I have 2 servers on the same switch. I'm losing 5% of packets on ~16k pings between the two.
Below is my nasty ASCII diagram of the configuration of the network, all machines have a single interface.
a b | | -- S1 -- | S2 | S3 | c
a = Sun Netra 240
b = Dell 2950
c = my machine
S1 - S3 = 3 x Cisco Catalyst 2960G
pings from a -> b lose 5% data
pings from b -> a lose 5% data
pings from c -> a lose 0 data
pings from c -> b lose 0 data
I can't think of a reason that I'd lose packets going between ports on the same switch, when I didn't lose data coming from a different switch but still using the same port.
Can anyone throw any ideas my way please?
Thanks
Do you get any loss if you ping using the default packet size? How about if you ping using ping -l 1472? How about when pinging using ping -l 1473?
Try pinging from C to A, C to B, A to B, and B to A using ping -l 1473 -f and post the results of each of them here.

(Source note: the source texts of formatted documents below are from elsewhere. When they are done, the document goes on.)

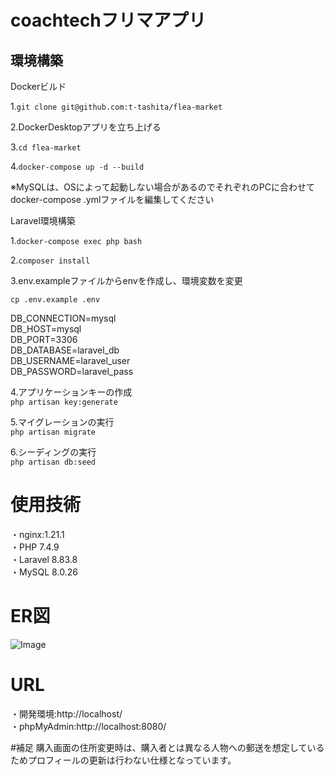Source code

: # coachtechフリマアプリ  

## 環境構築  

Dockerビルド  

1.`git clone git@github.com:t-tashita/flea-market`  

2.DockerDesktopアプリを立ち上げる  

3.`cd flea-market`  

4.`docker-compose up -d --build`  

※MySQLは、OSによって起動しない場合があるのでそれぞれのPCに合わせてdocker-compose .ymlファイルを編集してください  

Laravel環境構築  

1.`docker-compose exec php bash`  

2.`composer install`  

3.env.exampleファイルからenvを作成し、環境変数を変更  

`cp .env.example .env`  

DB_CONNECTION=mysql  
DB_HOST=mysql  
DB_PORT=3306  
DB_DATABASE=laravel_db  
DB_USERNAME=laravel_user  
DB_PASSWORD=laravel_pass  

4.アプリケーションキーの作成  
`php artisan key:generate`  

5.マイグレーションの実行  
`php artisan migrate`  

6.シーディングの実行  
`php artisan db:seed`  

# 使用技術  

・nginx:1.21.1  
・PHP  7.4.9  
・Laravel  8.83.8  
・MySQL 8.0.26  

# ER図  
![Image](https://github.com/user-attachments/assets/916d2466-c149-42c7-ada1-bd5d2b4193a5)

# URL  
・開発環境:http://localhost/  
・phpMyAdmin:http://localhost:8080/  

#補足
購入画面の住所変更時は、購入者とは異なる人物への郵送を想定しているためプロフィールの更新は行わない仕様となっています。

Another troubleshooting step would be to plug both machines into a different switch to see if the problem moves with the devices. My guess would be that you either have an interference problem as entens suggests, or one of those boxes is load bound and dropping packets.

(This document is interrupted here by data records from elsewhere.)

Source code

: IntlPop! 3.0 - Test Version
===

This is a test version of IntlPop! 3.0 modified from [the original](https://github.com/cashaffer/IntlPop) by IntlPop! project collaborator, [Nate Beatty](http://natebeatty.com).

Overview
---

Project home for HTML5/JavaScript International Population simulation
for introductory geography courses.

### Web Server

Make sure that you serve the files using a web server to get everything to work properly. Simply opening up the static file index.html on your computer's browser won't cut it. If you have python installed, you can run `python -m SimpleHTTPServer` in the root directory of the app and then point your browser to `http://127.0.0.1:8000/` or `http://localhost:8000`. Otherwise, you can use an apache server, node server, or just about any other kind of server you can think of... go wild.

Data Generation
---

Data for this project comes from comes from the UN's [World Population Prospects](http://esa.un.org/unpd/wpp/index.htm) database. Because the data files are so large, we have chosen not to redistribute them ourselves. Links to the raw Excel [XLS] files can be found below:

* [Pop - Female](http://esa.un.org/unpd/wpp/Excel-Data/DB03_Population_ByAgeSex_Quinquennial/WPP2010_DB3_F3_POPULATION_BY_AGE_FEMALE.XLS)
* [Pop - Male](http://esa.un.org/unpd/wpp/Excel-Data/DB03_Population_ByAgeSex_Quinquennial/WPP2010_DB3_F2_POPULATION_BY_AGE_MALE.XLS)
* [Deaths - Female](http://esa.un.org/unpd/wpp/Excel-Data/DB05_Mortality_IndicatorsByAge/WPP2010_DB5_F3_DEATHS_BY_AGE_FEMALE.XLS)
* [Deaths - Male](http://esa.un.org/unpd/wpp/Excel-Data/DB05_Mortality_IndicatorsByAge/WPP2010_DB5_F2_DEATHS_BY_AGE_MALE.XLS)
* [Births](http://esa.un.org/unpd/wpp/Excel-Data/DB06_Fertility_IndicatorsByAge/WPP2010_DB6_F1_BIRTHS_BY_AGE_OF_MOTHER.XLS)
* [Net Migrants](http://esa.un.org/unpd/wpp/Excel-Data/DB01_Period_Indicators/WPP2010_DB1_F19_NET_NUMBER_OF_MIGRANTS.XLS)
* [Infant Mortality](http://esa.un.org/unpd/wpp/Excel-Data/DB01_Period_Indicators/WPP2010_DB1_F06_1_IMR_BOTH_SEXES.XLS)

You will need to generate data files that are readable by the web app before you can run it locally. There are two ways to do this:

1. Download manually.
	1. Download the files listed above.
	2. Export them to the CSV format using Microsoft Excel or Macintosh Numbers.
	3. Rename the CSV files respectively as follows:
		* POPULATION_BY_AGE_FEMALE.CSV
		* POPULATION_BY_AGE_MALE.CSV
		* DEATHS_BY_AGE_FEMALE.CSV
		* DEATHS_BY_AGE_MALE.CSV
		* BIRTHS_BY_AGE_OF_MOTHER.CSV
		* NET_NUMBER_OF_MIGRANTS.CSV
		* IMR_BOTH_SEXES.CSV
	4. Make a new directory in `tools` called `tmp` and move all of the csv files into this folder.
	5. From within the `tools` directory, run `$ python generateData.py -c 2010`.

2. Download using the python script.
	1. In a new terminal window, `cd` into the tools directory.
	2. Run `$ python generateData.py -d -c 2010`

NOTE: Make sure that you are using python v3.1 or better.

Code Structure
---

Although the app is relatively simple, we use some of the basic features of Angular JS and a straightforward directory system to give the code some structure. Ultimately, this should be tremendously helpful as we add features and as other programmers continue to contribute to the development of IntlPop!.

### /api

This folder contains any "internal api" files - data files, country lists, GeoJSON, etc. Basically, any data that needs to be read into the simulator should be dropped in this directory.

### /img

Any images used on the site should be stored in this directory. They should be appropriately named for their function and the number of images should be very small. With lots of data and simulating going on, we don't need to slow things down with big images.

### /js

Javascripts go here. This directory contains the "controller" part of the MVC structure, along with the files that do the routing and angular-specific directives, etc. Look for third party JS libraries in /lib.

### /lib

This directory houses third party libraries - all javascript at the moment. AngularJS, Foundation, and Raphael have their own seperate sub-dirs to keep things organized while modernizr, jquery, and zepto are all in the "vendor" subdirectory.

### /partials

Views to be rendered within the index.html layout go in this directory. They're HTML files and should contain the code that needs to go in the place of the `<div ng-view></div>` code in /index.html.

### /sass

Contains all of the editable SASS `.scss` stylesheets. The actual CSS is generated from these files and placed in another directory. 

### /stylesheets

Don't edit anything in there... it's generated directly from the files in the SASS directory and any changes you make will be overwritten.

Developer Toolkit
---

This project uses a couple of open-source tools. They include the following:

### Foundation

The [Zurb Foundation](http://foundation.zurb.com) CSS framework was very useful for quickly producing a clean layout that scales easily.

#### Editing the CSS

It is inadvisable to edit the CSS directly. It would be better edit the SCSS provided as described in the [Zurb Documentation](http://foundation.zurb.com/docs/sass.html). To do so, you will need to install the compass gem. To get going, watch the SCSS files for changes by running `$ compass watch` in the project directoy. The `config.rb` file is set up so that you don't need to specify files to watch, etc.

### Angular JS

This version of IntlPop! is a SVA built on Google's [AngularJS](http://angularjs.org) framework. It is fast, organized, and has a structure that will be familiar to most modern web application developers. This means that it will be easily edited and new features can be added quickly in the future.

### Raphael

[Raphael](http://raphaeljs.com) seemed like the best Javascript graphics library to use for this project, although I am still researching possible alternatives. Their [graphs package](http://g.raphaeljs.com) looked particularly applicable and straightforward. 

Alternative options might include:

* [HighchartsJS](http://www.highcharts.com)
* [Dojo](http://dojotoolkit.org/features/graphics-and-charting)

NIC Driver? duplex settings? any errors showing up on the switches? What are you using to measure the loss? ping?
Also, try disabling any offloading(checksum offloading etc) on the NIC if enabled, so you can use wireshark to find out what kind of traffic you lose.
Hope that gives you some ideas.
We have encountered cases where having the swicth port and/or the NIC set to Auto speed and/or auto duplex results in loss. Changing to set speed and duplex from Auto resolved the issue.

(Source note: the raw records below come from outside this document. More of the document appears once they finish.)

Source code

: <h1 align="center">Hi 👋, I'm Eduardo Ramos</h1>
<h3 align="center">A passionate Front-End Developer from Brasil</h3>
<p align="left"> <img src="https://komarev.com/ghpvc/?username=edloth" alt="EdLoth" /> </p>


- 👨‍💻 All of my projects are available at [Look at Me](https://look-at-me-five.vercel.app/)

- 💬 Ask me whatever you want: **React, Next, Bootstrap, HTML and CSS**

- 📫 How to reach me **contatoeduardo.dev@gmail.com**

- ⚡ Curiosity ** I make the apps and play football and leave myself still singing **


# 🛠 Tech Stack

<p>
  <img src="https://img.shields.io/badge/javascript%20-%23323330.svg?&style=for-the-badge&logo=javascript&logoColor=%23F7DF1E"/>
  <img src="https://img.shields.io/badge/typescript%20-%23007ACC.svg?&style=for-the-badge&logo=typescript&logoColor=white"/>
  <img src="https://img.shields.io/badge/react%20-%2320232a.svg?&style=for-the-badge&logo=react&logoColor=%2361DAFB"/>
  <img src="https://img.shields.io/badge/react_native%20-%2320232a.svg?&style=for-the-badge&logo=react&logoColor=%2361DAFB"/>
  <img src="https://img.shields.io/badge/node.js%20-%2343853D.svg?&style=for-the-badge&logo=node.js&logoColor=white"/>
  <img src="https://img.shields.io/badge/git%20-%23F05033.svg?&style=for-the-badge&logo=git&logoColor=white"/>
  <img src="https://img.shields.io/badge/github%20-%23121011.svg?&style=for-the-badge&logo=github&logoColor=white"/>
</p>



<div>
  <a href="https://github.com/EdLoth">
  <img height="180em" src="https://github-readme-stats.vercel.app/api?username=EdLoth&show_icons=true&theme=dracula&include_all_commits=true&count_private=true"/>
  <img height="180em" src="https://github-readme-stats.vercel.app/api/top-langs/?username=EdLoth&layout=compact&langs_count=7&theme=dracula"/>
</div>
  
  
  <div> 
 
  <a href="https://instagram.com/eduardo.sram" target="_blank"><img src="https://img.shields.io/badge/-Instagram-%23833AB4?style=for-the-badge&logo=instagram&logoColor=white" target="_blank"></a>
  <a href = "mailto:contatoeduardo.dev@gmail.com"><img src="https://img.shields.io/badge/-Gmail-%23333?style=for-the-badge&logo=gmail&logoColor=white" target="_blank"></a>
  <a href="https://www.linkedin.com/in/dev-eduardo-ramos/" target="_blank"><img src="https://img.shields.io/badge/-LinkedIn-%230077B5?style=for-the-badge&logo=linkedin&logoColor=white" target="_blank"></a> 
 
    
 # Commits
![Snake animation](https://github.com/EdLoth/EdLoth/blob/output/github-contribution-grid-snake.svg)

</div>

Check the NIC\CAT Cables also is there any other network transfer traffic in the background?
it "looks" like the problem was port 0 on the nic in the sun box. we've transfered all the traffic to port 1 and the problem has vanished.
i'm not holding my breath though, this is the second time this year that this has happened. i had a bad feeling about the box when i found out that it had been end of lifed, 3 months after we bought it, had a memory failure 2 weeks before the end of the first year, and the boss won't pay for a service contract on it but prefers a case by case payment.
thanks to everyone who suggested courses of action